What to work on: The records below are to be transcribed exactly, with the pictures removed.

Data records:
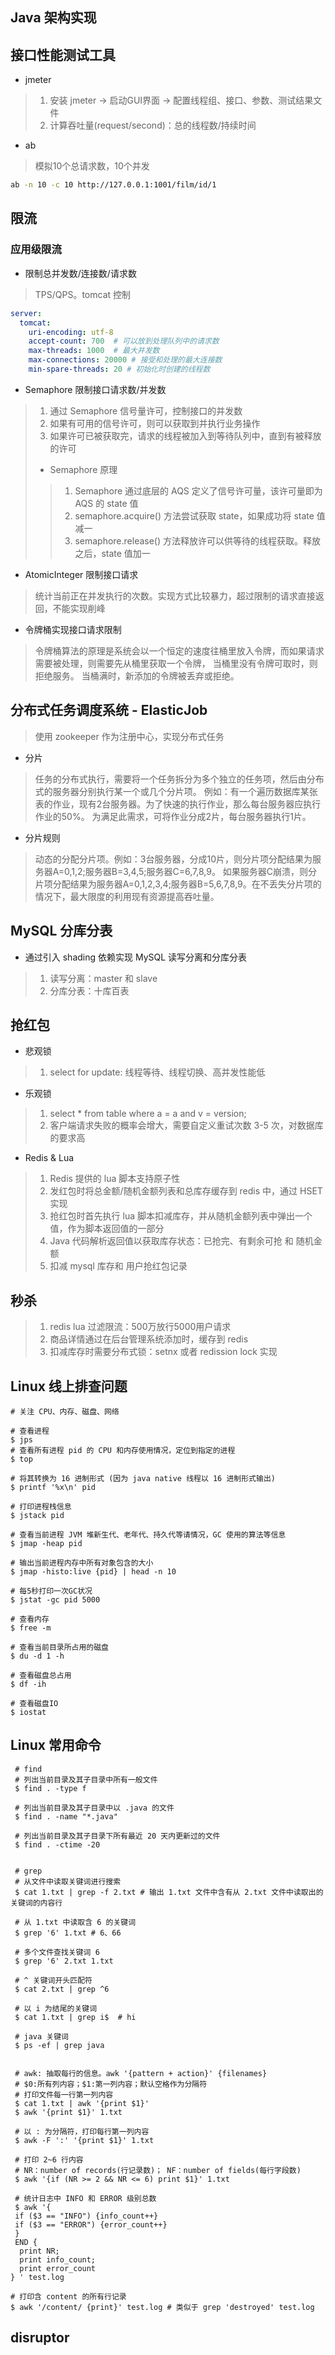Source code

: ## Java 架构实现

## 接口性能测试工具 
* jmeter
> 1. 安装 jmeter -> 启动GUI界面 -> 配置线程组、接口、参数、测试结果文件
> 2. 计算吞吐量(request/second)：总的线程数/持续时间

* ab
> 模拟10个总请求数，10个并发
```bash
ab -n 10 -c 10 http://127.0.0.1:1001/film/id/1
```


## 限流
### 应用级限流
* 限制总并发数/连接数/请求数 
> TPS/QPS。tomcat 控制
```yaml
server:
  tomcat:
    uri-encoding: utf-8
    accept-count: 700  # 可以放到处理队列中的请求数
    max-threads: 1000  # 最大并发数
    max-connections: 20000 # 接受和处理的最大连接数
    min-spare-threads: 20 # 初始化时创建的线程数
```

* Semaphore 限制接口请求数/并发数
> 1. 通过 Semaphore 信号量许可，控制接口的并发数
> 2. 如果有可用的信号许可，则可以获取到并执行业务操作
> 3. 如果许可已被获取完，请求的线程被加入到等待队列中，直到有被释放的许可
> * Semaphore 原理
>> 1. Semaphore 通过底层的 AQS 定义了信号许可量，该许可量即为 AQS 的 state 值
>> 2. semaphore.acquire() 方法尝试获取 state，如果成功将 state 值减一
>> 3. semaphore.release() 方法释放许可以供等待的线程获取。释放之后，state 值加一

* AtomicInteger 限制接口请求
> 统计当前正在并发执行的次数。实现方式比较暴力，超过限制的请求直接返回，不能实现削峰

* 令牌桶实现接口请求限制
> 令牌桶算法的原理是系统会以一个恒定的速度往桶里放入令牌，而如果请求需要被处理，则需要先从桶里获取一个令牌，
> 当桶里没有令牌可取时，则拒绝服务。 当桶满时，新添加的令牌被丢弃或拒绝。


## 分布式任务调度系统 - ElasticJob
> 使用 zookeeper 作为注册中心，实现分布式任务
* 分片
> 任务的分布式执行，需要将一个任务拆分为多个独立的任务项，然后由分布式的服务器分别执行某一个或几个分片项。
例如：有一个遍历数据库某张表的作业，现有2台服务器。为了快速的执行作业，那么每台服务器应执行作业的50%。 为满足此需求，可将作业分成2片，每台服务器执行1片。

* 分片规则
> 动态的分配分片项。例如：3台服务器，分成10片，则分片项分配结果为服务器A=0,1,2;服务器B=3,4,5;服务器C=6,7,8,9。 
如果服务器C崩溃，则分片项分配结果为服务器A=0,1,2,3,4;服务器B=5,6,7,8,9。在不丢失分片项的情况下，最大限度的利用现有资源提高吞吐量。

## MySQL 分库分表
* 通过引入 shading 依赖实现 MySQL 读写分离和分库分表
> 1. 读写分离：master 和 slave
> 2. 分库分表：十库百表

## 抢红包
* 悲观锁
> 1. select for update: 线程等待、线程切换、高并发性能低

* 乐观锁
> 1. select * from table where a = a and v = version;
> 2. 客户端请求失败的概率会增大，需要自定义重试次数 3-5 次，对数据库的要求高

* Redis & Lua
> 1. Redis 提供的 lua 脚本支持原子性
> 2. 发红包时将总金额/随机金额列表和总库存缓存到 redis 中，通过 HSET 实现
> 3. 抢红包时首先执行 lua 脚本扣减库存，并从随机金额列表中弹出一个值，作为脚本返回值的一部分
> 4. Java 代码解析返回值以获取库存状态：已抢完、有剩余可抢 和 随机金额
> 5. 扣减 mysql 库存和 用户抢红包记录

## 秒杀
> 1. redis lua 过滤限流：500万放行5000用户请求
> 2. 商品详情通过在后台管理系统添加时，缓存到 redis
> 3. 扣减库存时需要分布式锁：setnx 或者 redission lock 实现

## Linux 线上排查问题

```shell
# 关注 CPU、内存、磁盘、网络

# 查看进程
$ jps
# 查看所有进程 pid 的 CPU 和内存使用情况，定位到指定的进程
$ top

# 将其转换为 16 进制形式 (因为 java native 线程以 16 进制形式输出)
$ printf '%x\n' pid   

# 打印进程栈信息
$ jstack pid

# 查看当前进程 JVM 堆新生代、老年代、持久代等请情况，GC 使用的算法等信息
$ jmap -heap pid

# 输出当前进程内存中所有对象包含的大小
$ jmap -histo:live {pid} | head -n 10 

# 每5秒打印一次GC状况
$ jstat -gc pid 5000

# 查看内存 
$ free -m

# 查看当前目录所占用的磁盘
$ du -d 1 -h 

# 查看磁盘总占用
$ df -ih

# 查看磁盘IO
$ iostat
```

## Linux 常用命令

```shell
 # find
 # 列出当前目录及其子目录中所有一般文件
 $ find . -type f
 
 # 列出当前目录及其子目录中以 .java 的文件
 $ find . -name "*.java"
 
 # 列出当前目录及其子目录下所有最近 20 天内更新过的文件
 $ find . -ctime -20
 
 
 # grep
 # 从文件中读取关键词进行搜索
 $ cat 1.txt | grep -f 2.txt # 输出 1.txt 文件中含有从 2.txt 文件中读取出的关键词的内容行
 
 # 从 1.txt 中读取含 6 的关键词
 $ grep '6' 1.txt # 6、66

 # 多个文件查找关键词 6
 $ grep '6' 2.txt 1.txt
 
 # ^ 关键词开头匹配符
 $ cat 2.txt | grep ^6
 
 # 以 i 为结尾的关键词
 $ cat 1.txt | grep i$  # hi
 
 # java 关键词
 $ ps -ef | grep java
 
 
 # awk: 抽取每行的信息。awk '{pattern + action}' {filenames}
 # $0:所有列内容；$1:第一列内容；默认空格作为分隔符
 # 打印文件每一行第一列内容
 $ cat 1.txt | awk '{print $1}' 
 $ awk '{print $1}' 1.txt
 
 # 以 : 为分隔符，打印每行第一列内容
 $ awk -F ':' '{print $1}' 1.txt
 
 # 打印 2~6 行内容
 # NR：number of records(行记录数)； NF：number of fields(每行字段数)
 $ awk '{if (NR >= 2 && NR <= 6) print $1}' 1.txt
 
 # 统计日志中 INFO 和 ERROR 级别总数
 $ awk '{ 
 if ($3 == "INFO") {info_count++} 
 if ($3 == "ERROR") {error_count++}
 } 
 END {
  print NR;
  print info_count;
  print error_count
} ' test.log

# 打印含 content 的所有行记录
$ awk '/content/ {print}' test.log # 类似于 grep 'destroyed' test.log
```

## disruptor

Answer for the task:
Source code

: ## Java 架构实现

## 接口性能测试工具 
* jmeter
> 1. 安装 jmeter -> 启动GUI界面 -> 配置线程组、接口、参数、测试结果文件
> 2. 计算吞吐量(request/second)：总的线程数/持续时间

* ab
> 模拟10个总请求数，10个并发
```bash
ab -n 10 -c 10 http://127.0.0.1:1001/film/id/1
```


## 限流
### 应用级限流
* 限制总并发数/连接数/请求数 
> TPS/QPS。tomcat 控制
```yaml
server:
  tomcat:
    uri-encoding: utf-8
    accept-count: 700  # 可以放到处理队列中的请求数
    max-threads: 1000  # 最大并发数
    max-connections: 20000 # 接受和处理的最大连接数
    min-spare-threads: 20 # 初始化时创建的线程数
```

* Semaphore 限制接口请求数/并发数
> 1. 通过 Semaphore 信号量许可，控制接口的并发数
> 2. 如果有可用的信号许可，则可以获取到并执行业务操作
> 3. 如果许可已被获取完，请求的线程被加入到等待队列中，直到有被释放的许可
> * Semaphore 原理
>> 1. Semaphore 通过底层的 AQS 定义了信号许可量，该许可量即为 AQS 的 state 值
>> 2. semaphore.acquire() 方法尝试获取 state，如果成功将 state 值减一
>> 3. semaphore.release() 方法释放许可以供等待的线程获取。释放之后，state 值加一

* AtomicInteger 限制接口请求
> 统计当前正在并发执行的次数。实现方式比较暴力，超过限制的请求直接返回，不能实现削峰

* 令牌桶实现接口请求限制
> 令牌桶算法的原理是系统会以一个恒定的速度往桶里放入令牌，而如果请求需要被处理，则需要先从桶里获取一个令牌，
> 当桶里没有令牌可取时，则拒绝服务。 当桶满时，新添加的令牌被丢弃或拒绝。


## 分布式任务调度系统 - ElasticJob
> 使用 zookeeper 作为注册中心，实现分布式任务
* 分片
> 任务的分布式执行，需要将一个任务拆分为多个独立的任务项，然后由分布式的服务器分别执行某一个或几个分片项。
例如：有一个遍历数据库某张表的作业，现有2台服务器。为了快速的执行作业，那么每台服务器应执行作业的50%。 为满足此需求，可将作业分成2片，每台服务器执行1片。

* 分片规则
> 动态的分配分片项。例如：3台服务器，分成10片，则分片项分配结果为服务器A=0,1,2;服务器B=3,4,5;服务器C=6,7,8,9。 
如果服务器C崩溃，则分片项分配结果为服务器A=0,1,2,3,4;服务器B=5,6,7,8,9。在不丢失分片项的情况下，最大限度的利用现有资源提高吞吐量。

## MySQL 分库分表
* 通过引入 shading 依赖实现 MySQL 读写分离和分库分表
> 1. 读写分离：master 和 slave
> 2. 分库分表：十库百表

## 抢红包
* 悲观锁
> 1. select for update: 线程等待、线程切换、高并发性能低

* 乐观锁
> 1. select * from table where a = a and v = version;
> 2. 客户端请求失败的概率会增大，需要自定义重试次数 3-5 次，对数据库的要求高

* Redis & Lua
> 1. Redis 提供的 lua 脚本支持原子性
> 2. 发红包时将总金额/随机金额列表和总库存缓存到 redis 中，通过 HSET 实现
> 3. 抢红包时首先执行 lua 脚本扣减库存，并从随机金额列表中弹出一个值，作为脚本返回值的一部分
> 4. Java 代码解析返回值以获取库存状态：已抢完、有剩余可抢 和 随机金额
> 5. 扣减 mysql 库存和 用户抢红包记录

## 秒杀
> 1. redis lua 过滤限流：500万放行5000用户请求
> 2. 商品详情通过在后台管理系统添加时，缓存到 redis
> 3. 扣减库存时需要分布式锁：setnx 或者 redission lock 实现

## Linux 线上排查问题

```shell
# 关注 CPU、内存、磁盘、网络

# 查看进程
$ jps
# 查看所有进程 pid 的 CPU 和内存使用情况，定位到指定的进程
$ top

# 将其转换为 16 进制形式 (因为 java native 线程以 16 进制形式输出)
$ printf '%x\n' pid   

# 打印进程栈信息
$ jstack pid

# 查看当前进程 JVM 堆新生代、老年代、持久代等请情况，GC 使用的算法等信息
$ jmap -heap pid

# 输出当前进程内存中所有对象包含的大小
$ jmap -histo:live {pid} | head -n 10 

# 每5秒打印一次GC状况
$ jstat -gc pid 5000

# 查看内存 
$ free -m

# 查看当前目录所占用的磁盘
$ du -d 1 -h 

# 查看磁盘总占用
$ df -ih

# 查看磁盘IO
$ iostat
```

## Linux 常用命令

```shell
 # find
 # 列出当前目录及其子目录中所有一般文件
 $ find . -type f
 
 # 列出当前目录及其子目录中以 .java 的文件
 $ find . -name "*.java"
 
 # 列出当前目录及其子目录下所有最近 20 天内更新过的文件
 $ find . -ctime -20
 
 
 # grep
 # 从文件中读取关键词进行搜索
 $ cat 1.txt | grep -f 2.txt # 输出 1.txt 文件中含有从 2.txt 文件中读取出的关键词的内容行
 
 # 从 1.txt 中读取含 6 的关键词
 $ grep '6' 1.txt # 6、66

 # 多个文件查找关键词 6
 $ grep '6' 2.txt 1.txt
 
 # ^ 关键词开头匹配符
 $ cat 2.txt | grep ^6
 
 # 以 i 为结尾的关键词
 $ cat 1.txt | grep i$  # hi
 
 # java 关键词
 $ ps -ef | grep java
 
 
 # awk: 抽取每行的信息。awk '{pattern + action}' {filenames}
 # $0:所有列内容；$1:第一列内容；默认空格作为分隔符
 # 打印文件每一行第一列内容
 $ cat 1.txt | awk '{print $1}' 
 $ awk '{print $1}' 1.txt
 
 # 以 : 为分隔符，打印每行第一列内容
 $ awk -F ':' '{print $1}' 1.txt
 
 # 打印 2~6 行内容
 # NR：number of records(行记录数)； NF：number of fields(每行字段数)
 $ awk '{if (NR >= 2 && NR <= 6) print $1}' 1.txt
 
 # 统计日志中 INFO 和 ERROR 级别总数
 $ awk '{ 
 if ($3 == "INFO") {info_count++} 
 if ($3 == "ERROR") {error_count++}
 } 
 END {
  print NR;
  print info_count;
  print error_count
} ' test.log

# 打印含 content 的所有行记录
$ awk '/content/ {print}' test.log # 类似于 grep 'destroyed' test.log
```

## disruptor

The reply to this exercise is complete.